Start of Supplied information

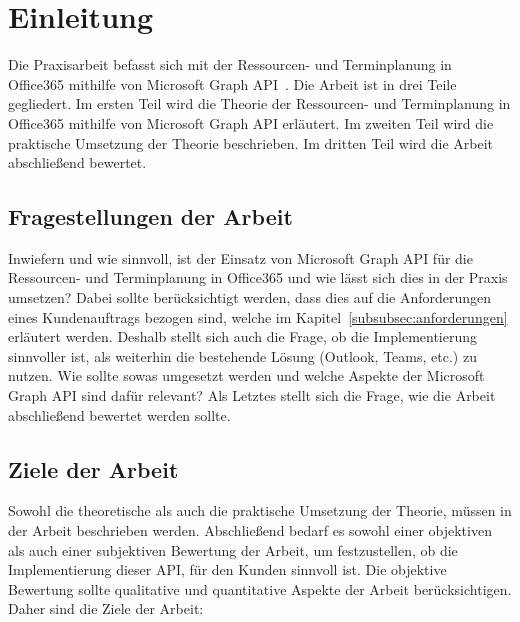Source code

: 


\section{Einleitung}\label{sec:einleitung}
Die Praxisarbeit befasst sich mit der Ressourcen- und Terminplanung in Office365 mithilfe von Microsoft Graph API~\cite{microsoftGraphApi}.
Die Arbeit ist in drei Teile gegliedert.
Im ersten Teil wird die Theorie der Ressourcen- und Terminplanung in Office365 mithilfe von Microsoft Graph API erläutert.
Im zweiten Teil wird die praktische Umsetzung der Theorie beschrieben.
Im dritten Teil wird die Arbeit abschließend bewertet.
    \newline
    \subsection{Fragestellungen der Arbeit}\label{subsec:fragestellungen-der-arbeit}
Inwiefern und wie sinnvoll, ist der Einsatz von Microsoft Graph API für die Ressourcen- und Terminplanung in Office365 und wie lässt sich dies in der Praxis umsetzen?
Dabei sollte berücksichtigt werden, dass dies auf die Anforderungen eines Kundenauftrags bezogen sind, welche im Kapitel~\ref{subsubsec:anforderungen} erläutert werden.
Deshalb stellt sich auch die Frage, ob die Implementierung sinnvoller ist, als weiterhin die bestehende Lösung (Outlook, Teams, etc.) zu nutzen.
Wie sollte sowas umgesetzt werden und welche Aspekte der Microsoft Graph API sind dafür relevant?
Als Letztes stellt sich die Frage, wie die Arbeit abschließend bewertet werden sollte.

\subsection{Ziele der Arbeit}\label{subsec:ziele-der-arbeit}
Sowohl die theoretische als auch die praktische Umsetzung der Theorie, müssen in der Arbeit beschrieben werden.
Abschließend bedarf es sowohl einer objektiven als auch einer subjektiven Bewertung der Arbeit, um festzustellen, ob die Implementierung dieser API, für den Kunden sinnvoll ist.
Die objektive Bewertung sollte qualitative und quantitative Aspekte der Arbeit berücksichtigen.
Daher sind die Ziele der Arbeit:

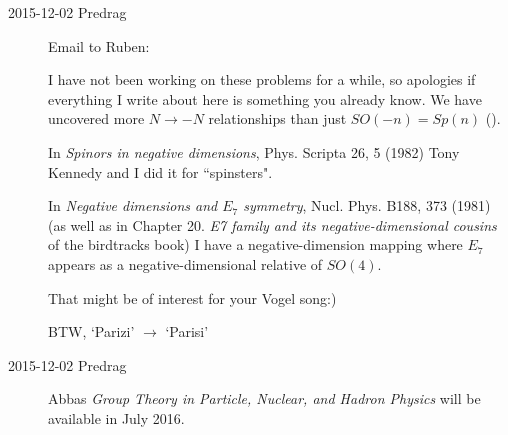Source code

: \begin{description}
\item[2015-12-02  Predrag]
Email to Ruben:

I have not been working on these problems for a while, so apologies if
everything I write about here is something you already know. We have
uncovered more $N \to -N$ relationships than just $SO(-n)=Sp(n)$
().

In {\em Spinors in negative dimensions},
Phys. Scripta 26, 5 (1982) Tony Kennedy and I did it for ``spinsters".

In {\em Negative dimensions and $E_7$ symmetry}, Nucl. Phys. B188, 373
(1981) (as well as in Chapter 20. {\em E7 family and its
negative-dimensional cousins} of the birdtracks book) I have a
negative-dimension mapping where $E_7$  appears as a
negative-dimensional relative of $SO(4)$.

That might be of interest for your Vogel song:)

BTW, `Parizi' $\to$ `Parisi'


\item[2015-12-02  Predrag] Abbas {\em Group Theory
in Particle, Nuclear, and Hadron Physics} will be available in July 2016.

\end{description}
\renewcommand{\ssp}{a}

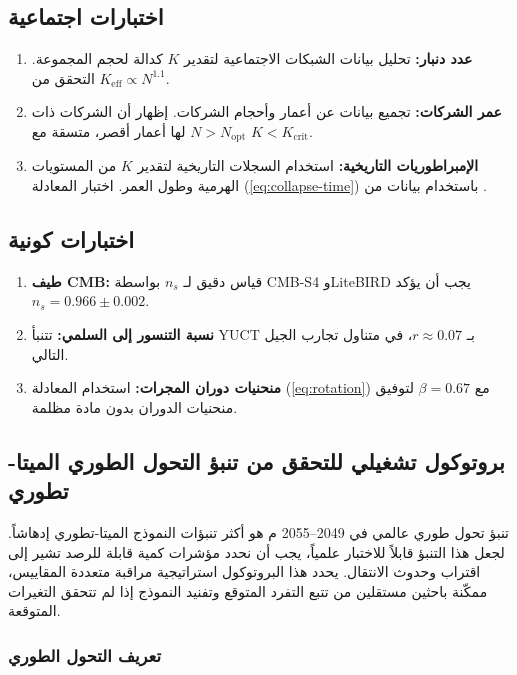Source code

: \documentclass[11pt,a4paper]{article}
\newcommand{\Keff}{K_{\mathrm{eff}}}
\begin{document}
	\subsection{اختبارات اجتماعية}
	
	\begin{enumerate}
		\item \textbf{عدد دنبار:} تحليل بيانات الشبكات الاجتماعية لتقدير \(K\) كدالة لحجم المجموعة. التحقق من \(\Keff \propto N^{1.1}\).
		\item \textbf{عمر الشركات:} تجميع بيانات عن أعمار وأحجام الشركات. إظهار أن الشركات ذات \(N > N_{\text{opt}}\) لها أعمار أقصر، متسقة مع \(K < K_{\text{crit}}\).
		\item \textbf{الإمبراطوريات التاريخية:} استخدام السجلات التاريخية لتقدير \(K\) من المستويات الهرمية وطول العمر. اختبار المعادلة (\ref{eq:collapse-time}) باستخدام بيانات من \cite{TurchinNefedov2009}.
	\end{enumerate}
	
	\subsection{اختبارات كونية}
	
	\begin{enumerate}
		\item \textbf{طيف CMB:} قياس دقيق لـ \(n_s\) بواسطة CMB-S4 وLiteBIRD يجب أن يؤكد \(n_s = 0.966 \pm 0.002\).
		\item \textbf{نسبة التنسور إلى السلمي:} تتنبأ YUCT بـ \(r \approx 0.07\)، في متناول تجارب الجيل التالي.
		\item \textbf{منحنيات دوران المجرات:} استخدام المعادلة (\ref{eq:rotation}) مع \(\beta = 0.67\) لتوفيق منحنيات الدوران بدون مادة مظلمة.
	\end{enumerate}
	
	\subsection{بروتوكول تشغيلي للتحقق من تنبؤ التحول الطوري الميتا-تطوري}
	\label{subsec:forecast-protocol}
	
	تنبؤ تحول طوري عالمي في 2049–2055 م هو أكثر تنبؤات النموذج الميتا-تطوري إدهاشاً. لجعل هذا التنبؤ قابلاً للاختبار علمياً، يجب أن نحدد مؤشرات كمية قابلة للرصد تشير إلى اقتراب وحدوث الانتقال. يحدد هذا البروتوكول استراتيجية مراقبة متعددة المقاييس، ممكّنة باحثين مستقلين من تتبع التفرد المتوقع وتفنيد النموذج إذا لم تتحقق التغيرات المتوقعة.
	
	\subsubsection{تعريف التحول الطوري}
	
\end{document}

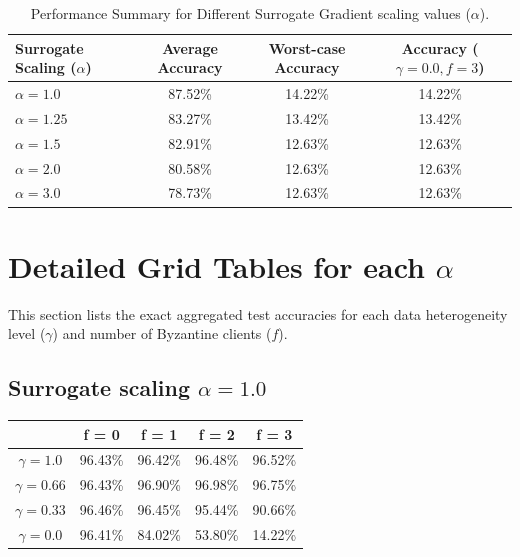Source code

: \documentclass{article}
\begin{document}
\begin{table}[htbp]
    \centering
    \caption{Performance Summary for Different Surrogate Gradient scaling values ($\alpha$).}
    \label{tab:summary}
    \begin{tabular}{lccc}
        \toprule
        \textbf{Surrogate Scaling ($\alpha$)} & \textbf{Average Accuracy} & \textbf{Worst-case Accuracy} & \textbf{Accuracy ($\gamma=0.0, f=3$)} \\
        \midrule
        $\alpha = 1.0$ & 87.52\% & 14.22\% & 14.22\% \\
        $\alpha = 1.25$ & 83.27\% & 13.42\% & 13.42\% \\
        $\alpha = 1.5$ & 82.91\% & 12.63\% & 12.63\% \\
        $\alpha = 2.0$ & 80.58\% & 12.63\% & 12.63\% \\
        $\alpha = 3.0$ & 78.73\% & 12.63\% & 12.63\% \\
        \bottomrule
    \end{tabular}
\end{table}

\section{Detailed Grid Tables for each $\alpha$}
This section lists the exact aggregated test accuracies for each data heterogeneity level ($\gamma$) and number of Byzantine clients ($f$).

\subsection{Surrogate scaling $\alpha = 1.0$}
\begin{table}[htbp]
    \centering
    \begin{tabular}{ccccc}
        \toprule
        & \textbf{f = 0} & \textbf{f = 1} & \textbf{f = 2} & \textbf{f = 3} \\
        \midrule
        $\gamma = 1.0$ & 96.43\% & 96.42\% & 96.48\% & 96.52\% \\
        $\gamma = 0.66$ & 96.43\% & 96.90\% & 96.98\% & 96.75\% \\
        $\gamma = 0.33$ & 96.46\% & 96.45\% & 95.44\% & 90.66\% \\
        $\gamma = 0.0$ & 96.41\% & 84.02\% & 53.80\% & 14.22\% \\
        \bottomrule
    \end{tabular}
\end{table}
\end{document}

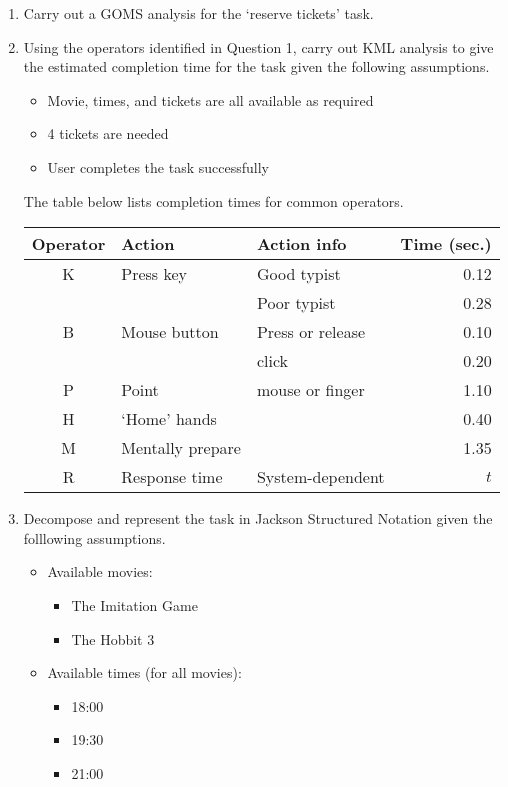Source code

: \documentclass[11pt,a4paper]{report}
\begin{document}
\begin{enumerate}

\item Carry out a GOMS analysis for the `reserve tickets' task.

\item Using the operators identified in Question 1, carry out KML analysis to give the estimated completion time for the task given the following assumptions.
    \begin{itemize}
        \item Movie, times, and tickets are all available as required
        \item 4 tickets are needed
        \item User completes the task successfully      
    \end{itemize}

    The table below lists completion times for common operators.\\  
    \vskip10pt
    \begin{tabular}{| c | l | l | r |}
        \hline
        \textbf{Operator} & \textbf{Action} & \textbf{Action info} & \textbf{Time (sec.)}\\
        \hline
        \hline
        K & Press key & Good typist & 0.12\\
        & & Poor typist & 0.28\\
        \hline
        B & Mouse button & Press or release & 0.10\\
        & & click & 0.20\\
        \hline
        P & Point & mouse or finger & 1.10\\
        \hline
        H & `Home' hands &  & 0.40\\
        \hline
        M & Mentally prepare & & 1.35\\
        \hline
        R & Response time & System-dependent & $t$\\
        \hline 
    \end{tabular}

\item Decompose and represent the task in Jackson Structured Notation given the folllowing assumptions.
    \begin{itemize}
        \item Available movies:
            \begin{itemize}
                \item The Imitation Game
                \item The Hobbit 3  
            \end{itemize}
        \item Available times (for all movies):
            \begin{itemize}
                \item 18:00
                \item 19:30
                \item 21:00
            \end{itemize}
    \end{itemize}   

\end{enumerate}
\end{document}
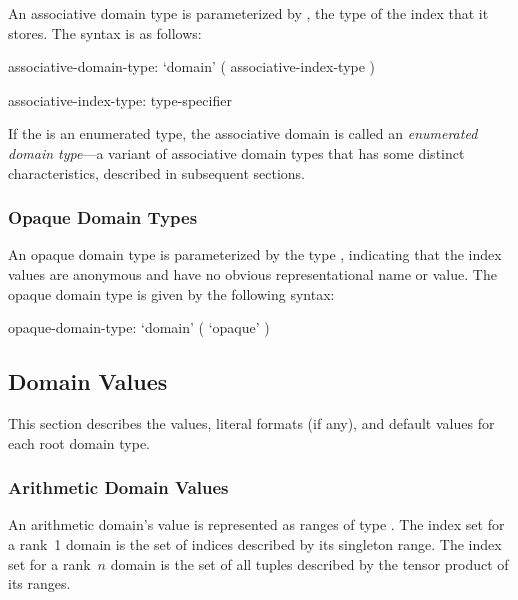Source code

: An associative domain type is parameterized by , the
type of the index that it stores.  The syntax is as follows:

\begin{syntax}
associative-domain-type:
  `domain' ( associative-index-type )

associative-index-type:
  type-specifier
\end{syntax}

%
%


If the  is an enumerated type, the
associative domain is called an \emph{enumerated domain type}---a
variant of associative domain types that has some distinct
characteristics, described in subsequent sections.


\subsubsection{Opaque Domain Types}

An opaque domain type is parameterized by the type ,
indicating that the index values are anonymous and have no obvious
representational name or value.  The opaque domain type is given by
the following syntax:

\begin{syntax}
opaque-domain-type:
  `domain' ( `opaque' )
\end{syntax}


\subsection{Domain Values}

This section describes the values, literal formats (if any), and
default values for each root domain type.

\subsubsection{Arithmetic Domain Values}

An arithmetic domain's value is represented as  ranges of
 type   .  The index set for a rank~1 domain is the set of indices
 described by its singleton range.  The index set for a rank~$n$
 domain is the set of all  tuples described by the
 tensor product of its ranges.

End of Supplied information

> Exercise directions: Copy out each line of the records that holds the string "alpha".

> Answer for this exercise:
    \caption{Performance Summary for Different Surrogate Gradient scaling values ($\alpha$).}
        \textbf{Surrogate Scaling ($\alpha$)} & \textbf{Average Accuracy} & \textbf{Worst-case Accuracy} & \textbf{Accuracy ($\gamma=0.0, f=3$)} \\
        $\alpha = 1.0$ & 87.52\% & 14.22\% & 14.22\% \\
        $\alpha = 1.25$ & 83.27\% & 13.42\% & 13.42\% \\
        $\alpha = 1.5$ & 82.91\% & 12.63\% & 12.63\% \\
        $\alpha = 2.0$ & 80.58\% & 12.63\% & 12.63\% \\
        $\alpha = 3.0$ & 78.73\% & 12.63\% & 12.63\% \\
\section{Detailed Grid Tables for each $\alpha$}
\subsection{Surrogate scaling $\alpha = 1.0$}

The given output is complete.